第100章 君に詠む
信長はさり気なく朱里を自分の背に隠すようにして、苦々しい顔で周囲をジロリと睨む。
朱里に好奇の目を向けていた公家たちは、信長の鋭い視線に慌てたように目を逸らした。
(あからさまな目で見おって…貴様らごときが朱里を無遠慮に品定めするなど…実に腹立たしい)
「信長様……」
思わず、苛立ちが顔に出そうになる信長の様子を察して、朱里はそっとその袖を引く。
「つ…朱里っ…」
『大丈夫です』
そう伝えるように、信長を見つめて朱里は柔らかく微笑む。
予想外に落ち着いた様子の朱里を見て、信長もまた本来の冷静さを取り戻す。
慣れぬ場で不安なはずなのに、信長を心配させぬよう笑ってみせる朱里の健気な姿に、グッと胸が締め付けられる思いだった。

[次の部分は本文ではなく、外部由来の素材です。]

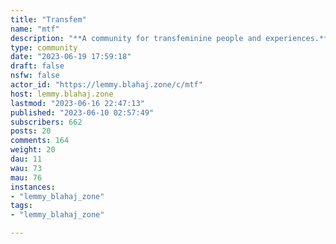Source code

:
 ```yaml
---
title: "Transfem" 
name: "mtf"
description: "**A community for transfeminine people and experiences.**All posters are welcome but posts should be relevant to the community.- Please follow the rules of the [lemmy.blahaj.zone](/) instance. - Bigotry of any kind will not be tolerated. - Please be kind and respectful to all.- Please tag NSFW topics.- Please provide trigger warnings where appropriate.Some helpful links: - [The Gender Dysphoria Bible](https://genderdysphoria.fyi/en) // In depth explanation of the different types of gender dysphoria.-  [LGBTQ+ Healthcare Directory](https://lgbtqhealthcaredirectory.org/) // A directory of LGBTQ+ accepting Healthcare providers.- [Trans Resistance Network](https://transresistancenetwork.wordpress.com/) // A US-based mutual aid organization to help trans people facing state violence and legal discrimination.-  [TLDEF's Trans Health Project](https://transhealthproject.org/) // Advice about insurance claims for gender affirming healthcare and procedures.-  [TransLifeLine's ID change Library](https://translifeline.org/resources/id-change-library/) // A *comprehensive* guide to changing your name on any US legal document."
type: community
date: "2023-06-19 17:59:18"
draft: false
nsfw: false
actor_id: "https://lemmy.blahaj.zone/c/mtf"
host: lemmy.blahaj.zone
lastmod: "2023-06-16 22:47:13"
published: "2023-06-10 02:57:49"
subscribers: 662
posts: 20
comments: 164
weight: 20
dau: 11
wau: 73
mau: 76
instances:
- "lemmy_blahaj_zone"
tags: 
- "lemmy_blahaj_zone"

---
```

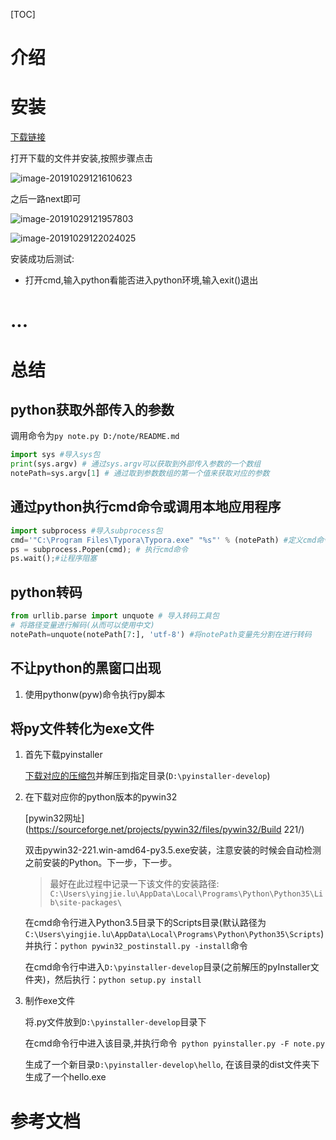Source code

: 

[TOC]

# 介绍



# 安装

[下载链接](https://www.python.org/ftp/python/3.8.0/python-3.8.0-amd64.exe)

打开下载的文件并安装,按照步骤点击

![image-20191029121610623](D:\note\.img\image-20191029121610623.png)

之后一路next即可

![image-20191029121957803](D:\note\.img\image-20191029121957803.png)

![image-20191029122024025](D:\note\.img\image-20191029122024025.png)

安装成功后测试:

- 打开cmd,输入python看能否进入python环境,输入exit()退出

# ...

# 总结

## python获取外部传入的参数

调用命令为`py note.py D:/note/README.md`

```python
import sys #导入sys包
print(sys.argv) # 通过sys.argv可以获取到外部传入参数的一个数组
notePath=sys.argv[1] # 通过取到参数数组的第一个值来获取对应的参数
```

## 通过python执行cmd命令或调用本地应用程序

```python
import subprocess #导入subprocess包
cmd='"C:\Program Files\Typora\Typora.exe" "%s"' % (notePath) #定义cmd命令,通过''来包裹字符串可以使得字符串中可以存在一些特殊的字符,如空格等, notepath变量将会被替换到%s中
ps = subprocess.Popen(cmd); # 执行cmd命令
ps.wait();#让程序阻塞
```

## python转码

```python
from urllib.parse import unquote # 导入转码工具包
# 将路径变量进行解码(从而可以使用中文)
notePath=unquote(notePath[7:], 'utf-8') #将notePath变量先分割在进行转码
```

## 不让python的黑窗口出现

1. 使用pythonw(pyw)命令执行py脚本

## 将py文件转化为exe文件

1. 首先下载pyinstaller

   [下载对应的压缩包](https://github.com/pyinstaller/pyinstaller/archive/develop.tar.gz)并解压到指定目录(`D:\pyinstaller-develop`)

2. 在下载对应你的python版本的pywin32

   [pywin32网址](https://sourceforge.net/projects/pywin32/files/pywin32/Build 221/)

   双击pywin32-221.win-amd64-py3.5.exe安装，注意安装的时候会自动检测之前安装的Python。下一步，下一步。  

   > 最好在此过程中记录一下该文件的安装路径: `C:\Users\yingjie.lu\AppData\Local\Programs\Python\Python35\Lib\site-packages\`

   在cmd命令行进入Python3.5目录下的Scripts目录(默认路径为`C:\Users\yingjie.lu\AppData\Local\Programs\Python\Python35\Scripts`)并执行：`python pywin32_postinstall.py -install`命令  

   在cmd命令行中进入`D:\pyinstaller-develop`目录(之前解压的pyInstaller文件夹)，然后执行：`python setup.py install` 

3. 制作exe文件

   将.py文件放到`D:\pyinstaller-develop`目录下

   在cmd命令行中进入该目录,并执行命令` python pyinstaller.py -F note.py`

   生成了一个新目录`D:\pyinstaller-develop\hello`, 在该目录的dist文件夹下生成了一个hello.exe

# 参考文档

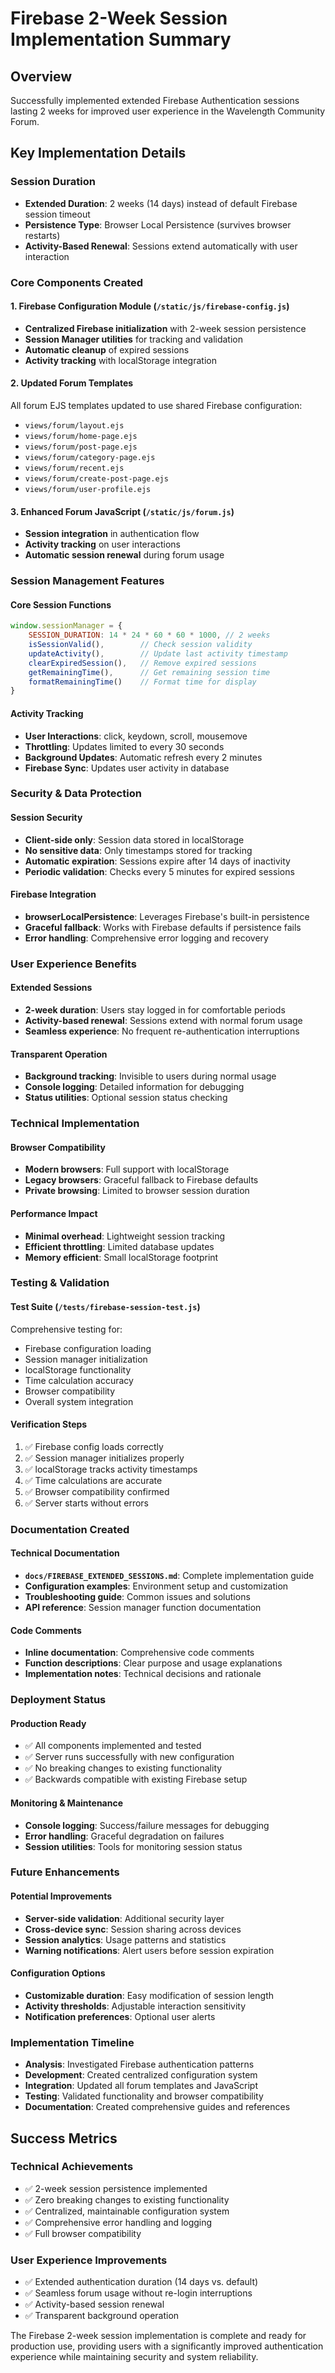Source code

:# Firebase 2-Week Session Implementation Summary

## Overview
Successfully implemented extended Firebase Authentication sessions lasting 2 weeks for improved user experience in the Wavelength Community Forum.

## Key Implementation Details

### Session Duration
- **Extended Duration**: 2 weeks (14 days) instead of default Firebase session timeout
- **Persistence Type**: Browser Local Persistence (survives browser restarts)
- **Activity-Based Renewal**: Sessions extend automatically with user interaction

### Core Components Created

#### 1. Firebase Configuration Module (`/static/js/firebase-config.js`)
- **Centralized Firebase initialization** with 2-week session persistence
- **Session Manager utilities** for tracking and validation
- **Automatic cleanup** of expired sessions
- **Activity tracking** with localStorage integration

#### 2. Updated Forum Templates
All forum EJS templates updated to use shared Firebase configuration:
- `views/forum/layout.ejs`
- `views/forum/home-page.ejs` 
- `views/forum/post-page.ejs`
- `views/forum/category-page.ejs`
- `views/forum/recent.ejs`
- `views/forum/create-post-page.ejs`
- `views/forum/user-profile.ejs`

#### 3. Enhanced Forum JavaScript (`/static/js/forum.js`)
- **Session integration** in authentication flow
- **Activity tracking** on user interactions
- **Automatic session renewal** during forum usage

### Session Management Features

#### Core Session Functions
```javascript
window.sessionManager = {
    SESSION_DURATION: 14 * 24 * 60 * 60 * 1000, // 2 weeks
    isSessionValid(),        // Check session validity
    updateActivity(),        // Update last activity timestamp  
    clearExpiredSession(),   // Remove expired sessions
    getRemainingTime(),      // Get remaining session time
    formatRemainingTime()    // Format time for display
}
```

#### Activity Tracking
- **User Interactions**: click, keydown, scroll, mousemove
- **Throttling**: Updates limited to every 30 seconds
- **Background Updates**: Automatic refresh every 2 minutes
- **Firebase Sync**: Updates user activity in database

### Security & Data Protection

#### Session Security
- **Client-side only**: Session data stored in localStorage
- **No sensitive data**: Only timestamps stored for tracking
- **Automatic expiration**: Sessions expire after 14 days of inactivity
- **Periodic validation**: Checks every 5 minutes for expired sessions

#### Firebase Integration
- **browserLocalPersistence**: Leverages Firebase's built-in persistence
- **Graceful fallback**: Works with Firebase defaults if persistence fails
- **Error handling**: Comprehensive error logging and recovery

### User Experience Benefits

#### Extended Sessions
- **2-week duration**: Users stay logged in for comfortable periods
- **Activity-based renewal**: Sessions extend with normal forum usage
- **Seamless experience**: No frequent re-authentication interruptions

#### Transparent Operation
- **Background tracking**: Invisible to users during normal usage
- **Console logging**: Detailed information for debugging
- **Status utilities**: Optional session status checking

### Technical Implementation

#### Browser Compatibility
- **Modern browsers**: Full support with localStorage
- **Legacy browsers**: Graceful fallback to Firebase defaults
- **Private browsing**: Limited to browser session duration

#### Performance Impact
- **Minimal overhead**: Lightweight session tracking
- **Efficient throttling**: Limited database updates
- **Memory efficient**: Small localStorage footprint

### Testing & Validation

#### Test Suite (`/tests/firebase-session-test.js`)
Comprehensive testing for:
- Firebase configuration loading
- Session manager initialization
- localStorage functionality
- Time calculation accuracy
- Browser compatibility
- Overall system integration

#### Verification Steps
1. ✅ Firebase config loads correctly
2. ✅ Session manager initializes properly
3. ✅ localStorage tracks activity timestamps
4. ✅ Time calculations are accurate
5. ✅ Browser compatibility confirmed
6. ✅ Server starts without errors

### Documentation Created

#### Technical Documentation
- **`docs/FIREBASE_EXTENDED_SESSIONS.md`**: Complete implementation guide
- **Configuration examples**: Environment setup and customization
- **Troubleshooting guide**: Common issues and solutions
- **API reference**: Session manager function documentation

#### Code Comments
- **Inline documentation**: Comprehensive code comments
- **Function descriptions**: Clear purpose and usage explanations
- **Implementation notes**: Technical decisions and rationale

### Deployment Status

#### Production Ready
- ✅ All components implemented and tested
- ✅ Server runs successfully with new configuration
- ✅ No breaking changes to existing functionality
- ✅ Backwards compatible with existing Firebase setup

#### Monitoring & Maintenance
- **Console logging**: Success/failure messages for debugging
- **Error handling**: Graceful degradation on failures
- **Session utilities**: Tools for monitoring session status

### Future Enhancements

#### Potential Improvements
- **Server-side validation**: Additional security layer
- **Cross-device sync**: Session sharing across devices
- **Session analytics**: Usage patterns and statistics
- **Warning notifications**: Alert users before session expiration

#### Configuration Options
- **Customizable duration**: Easy modification of session length
- **Activity thresholds**: Adjustable interaction sensitivity
- **Notification preferences**: Optional user alerts

### Implementation Timeline
- **Analysis**: Investigated Firebase authentication patterns
- **Development**: Created centralized configuration system
- **Integration**: Updated all forum templates and JavaScript
- **Testing**: Validated functionality and browser compatibility
- **Documentation**: Created comprehensive guides and references

## Success Metrics

### Technical Achievements
- ✅ 2-week session persistence implemented
- ✅ Zero breaking changes to existing functionality
- ✅ Centralized, maintainable configuration system
- ✅ Comprehensive error handling and logging
- ✅ Full browser compatibility

### User Experience Improvements
- ✅ Extended authentication duration (14 days vs. default)
- ✅ Seamless forum usage without re-login interruptions
- ✅ Activity-based session renewal
- ✅ Transparent background operation

The Firebase 2-week session implementation is complete and ready for production use, providing users with a significantly improved authentication experience while maintaining security and system reliability.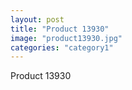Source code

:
 ```yaml
---
layout: post
title: "Product 13930"
image: "product13930.jpg"
categories: "category1"
---
```

Product 13930
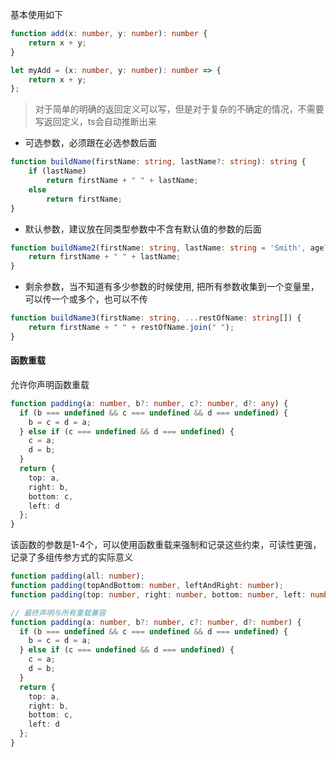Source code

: 基本使用如下

```ts
function add(x: number, y: number): number {
    return x + y;
}

let myAdd = (x: number, y: number): number => {
    return x + y;
};
```

> 对于简单的明确的返回定义可以写，但是对于复杂的不确定的情况，不需要写返回定义，ts会自动推断出来

- 可选参数，必须跟在必选参数后面

```ts
function buildName(firstName: string, lastName?: string): string {
    if (lastName)
        return firstName + " " + lastName;
    else
        return firstName;
}
```

- 默认参数，建议放在同类型参数中不含有默认值的参数的后面

```ts
function buildName2(firstName: string, lastName: string = 'Smith', age?: number) {
    return firstName + " " + lastName;
}
```

- 剩余参数，当不知道有多少参数的时候使用, 把所有参数收集到一个变量里，可以传一个或多个，也可以不传

```ts
function buildName3(firstName: string, ...restOfName: string[]) {
    return firstName + " " + restOfName.join(" ");
}
```

#### 函数重载

允许你声明函数重载

```ts
function padding(a: number, b?: number, c?: number, d?: any) {
  if (b === undefined && c === undefined && d === undefined) {
    b = c = d = a;
  } else if (c === undefined && d === undefined) {
    c = a;
    d = b;
  }
  return {
    top: a,
    right: b,
    bottom: c,
    left: d
  };
}
```

该函数的参数是1-4个，可以使用函数重载来强制和记录这些约束，可读性更强，记录了多组传参方式的实际意义

```ts
function padding(all: number);
function padding(topAndBottom: number, leftAndRight: number);
function padding(top: number, right: number, bottom: number, left: number);

// 最终声明与所有重载兼容
function padding(a: number, b?: number, c?: number, d?: number) {
  if (b === undefined && c === undefined && d === undefined) {
    b = c = d = a;
  } else if (c === undefined && d === undefined) {
    c = a;
    d = b;
  }
  return {
    top: a,
    right: b,
    bottom: c,
    left: d
  };
}
```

言葉を交わさずとも気持ちが通じ合ったかのように、互いに見つめ合う。
騒がしい周りの視線など、少しも気にならなかった。
「大層なご寵愛や言うのも、噂どおり…みたいやなぁ」
前久が揶揄うように、それでいて、さも愉しそうに言うのが聞こえる。
「長い付き合いやけど、信長さんが女人にそんな優しい顔を見せはるとこ、初めて見たわ。今日集まってはる姫さんたちが見たら、さぞかし悔しがるやろなぁ。何と言うても、今日の出席者は皆……」
「……おい、煩いぞ。余計なことを言うな」
「はは…これはご無礼を。そんな怖い顔せんといてや…ほら、そろそろ始まりますよって、行きましょか」
前久に促されて見ると、琴の優美な音色が流れる中、庭に集まった出席者たちは、女童に先導されて遣り水のほとりに移動を始めていた。
「朱里、行くぞ」
差し伸べた俺の手を見て、朱里はふわりと嬉しそうに微笑んで自身の手をそっと重ねる。
そのほっそりとした美しい手を、離れぬようにぎゅっと包み込むと信長はゆっくりと歩み出したのだった。